◆ **TASK DESCRIPTION**: Please return every line from the entries that has the string "when" in it.

:::

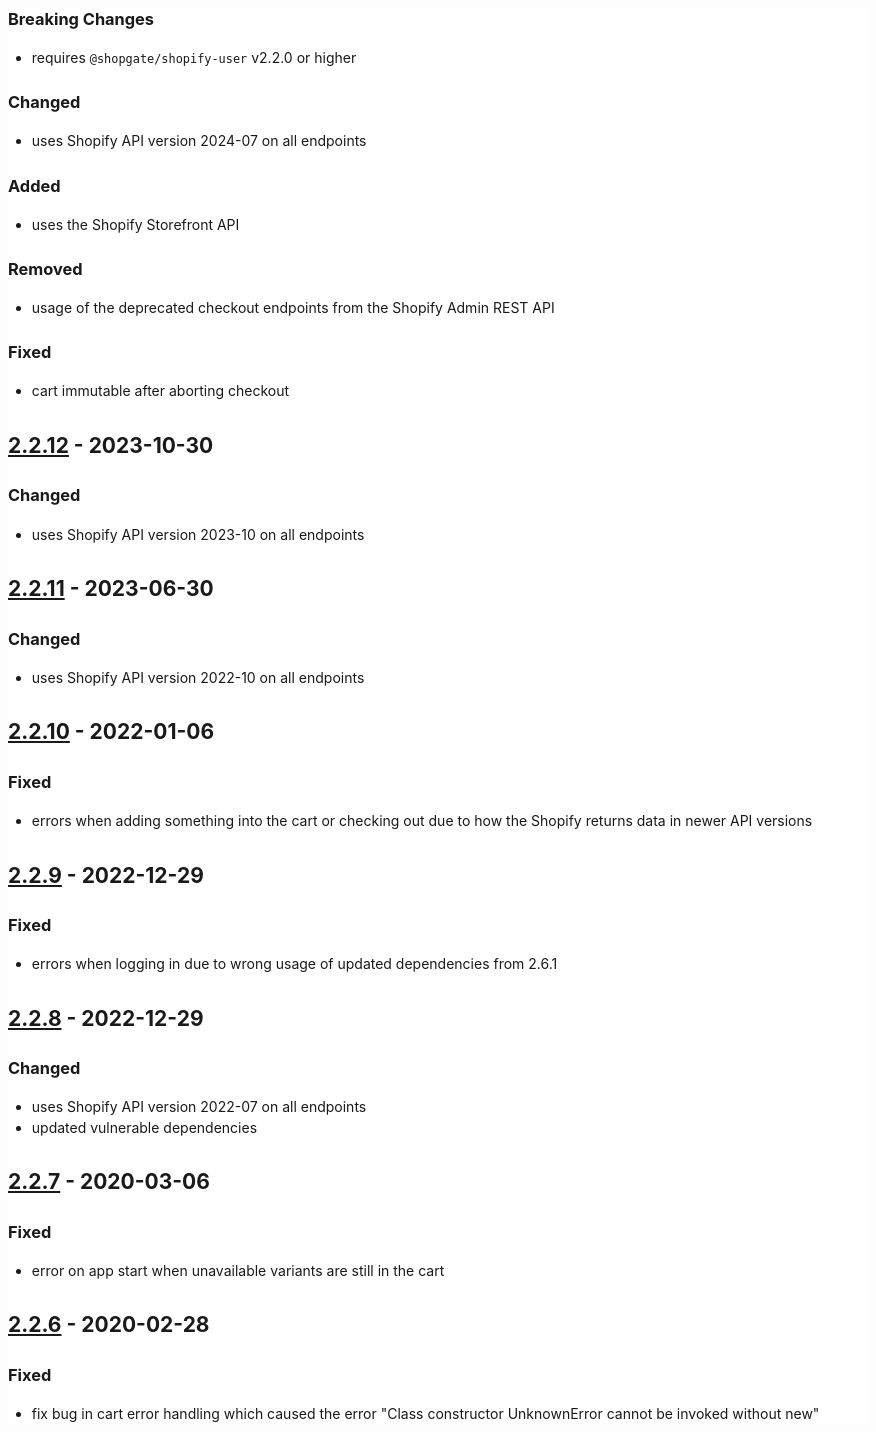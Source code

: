 ### Breaking Changes
- requires `@shopgate/shopify-user` v2.2.0 or higher

### Changed
- uses Shopify API version 2024-07 on all endpoints

### Added
- uses the Shopify Storefront API

### Removed
- usage of the deprecated checkout endpoints from the Shopify Admin REST API

### Fixed
- cart immutable after aborting checkout

## [2.2.12] - 2023-10-30
### Changed
- uses Shopify API version 2023-10 on all endpoints

## [2.2.11] - 2023-06-30
### Changed
- uses Shopify API version 2022-10 on all endpoints

## [2.2.10] - 2022-01-06
### Fixed
- errors when adding something into the cart or checking out due to how the Shopify returns data in newer API versions

## [2.2.9] - 2022-12-29
### Fixed
- errors when logging in due to wrong usage of updated dependencies from 2.6.1

## [2.2.8] - 2022-12-29
###  Changed
- uses Shopify API version 2022-07 on all endpoints
- updated vulnerable dependencies

## [2.2.7] - 2020-03-06
### Fixed
- error on app start when unavailable variants are still in the cart

## [2.2.6] - 2020-02-28
### Fixed
- fix bug in cart error handling which caused the error "Class constructor UnknownError cannot be invoked without new"


[Unreleased]: https://github.com/shopgate/ext-shopify-cart/compare/v3.1.0...HEAD
[3.1.0]: https://github.com/shopgate/ext-shopify-cart/compare/v3.0.4...v3.1.0
[3.0.4]: https://github.com/shopgate/ext-shopify-cart/compare/v3.0.3...v3.0.4
[3.0.3]: https://github.com/shopgate/ext-shopify-cart/compare/v3.0.2...v3.0.3
[3.0.2]: https://github.com/shopgate/ext-shopify-cart/compare/v3.0.1...v3.0.2
[3.0.1]: https://github.com/shopgate/ext-shopify-cart/compare/v3.0.0...v3.0.1
[3.0.0]: https://github.com/shopgate/ext-shopify-cart/compare/v2.2.12...v3.0.0
[2.2.12]: https://github.com/shopgate/ext-shopify-cart/compare/v2.2.11...v2.2.12
[2.2.11]: https://github.com/shopgate/ext-shopify-cart/compare/v2.2.10...v2.2.11
[2.2.10]: https://github.com/shopgate/ext-shopify-cart/compare/v2.2.9...v2.2.10
[2.2.9]: https://github.com/shopgate/ext-shopify-cart/compare/v2.2.8...v2.2.9
[2.2.8]: https://github.com/shopgate/ext-shopify-cart/compare/v2.2.7...v2.2.8
[2.2.7]: https://github.com/shopgate/ext-shopify-cart/compare/v2.2.6...v2.2.7
[2.2.6]: https://github.com/shopgate/ext-shopify-cart/compare/v2.2.5...v2.2.6
[2.2.5]: https://github.com/shopgate/ext-shopify-cart/compare/v2.2.4...v2.2.5
[2.2.4]: https://github.com/shopgate/ext-shopify-cart/compare/v2.2.3...v2.2.4
[2.2.3]: https://github.com/shopgate/ext-shopify-cart/compare/v2.2.2...v2.2.3
[2.2.2]: https://github.com/shopgate/ext-shopify-cart/compare/v2.2.0...v2.2.2
[2.2.0]: https://github.com/shopgate/ext-shopify-cart/compare/v2.1.1...v2.2.0
[2.1.1]: https://github.com/shopgate/ext-shopify-cart/compare/v2.1.0...v2.1.1
[2.1.0]: https://github.com/shopgate/ext-shopify-cart/compare/v2.0.0...v2.1.0
[2.0.0]: https://github.com/shopgate/ext-shopify-cart/compare/v1.2.9...v2.0.0
[1.2.9]: https://github.com/shopgate/ext-shopify-cart/compare/v1.2.8...v1.2.9
[1.2.8]: https://github.com/shopgate/ext-shopify-cart/compare/v1.2.7...v1.2.8
[1.2.7]: https://github.com/shopgate/ext-shopify-cart/compare/v1.2.6...v1.2.7
[1.2.6]: https://github.com/shopgate/ext-shopify-cart/compare/v1.2.5...v1.2.6
[1.2.5]: https://github.com/shopgate/ext-shopify-cart/compare/v1.2.3...v1.2.5
[1.2.3]: https://github.com/shopgate/ext-shopify-cart/compare/v1.2.2...v1.2.3
[1.2.2]: https://github.com/shopgate/ext-shopify-cart/compare/v1.2.1...v1.2.2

:::

◆ **RESPONSE BELOW**:
- errors when adding something into the cart or checking out due to how the Shopify returns data in newer API versions
- errors when logging in due to wrong usage of updated dependencies from 2.6.1
- error on app start when unavailable variants are still in the cart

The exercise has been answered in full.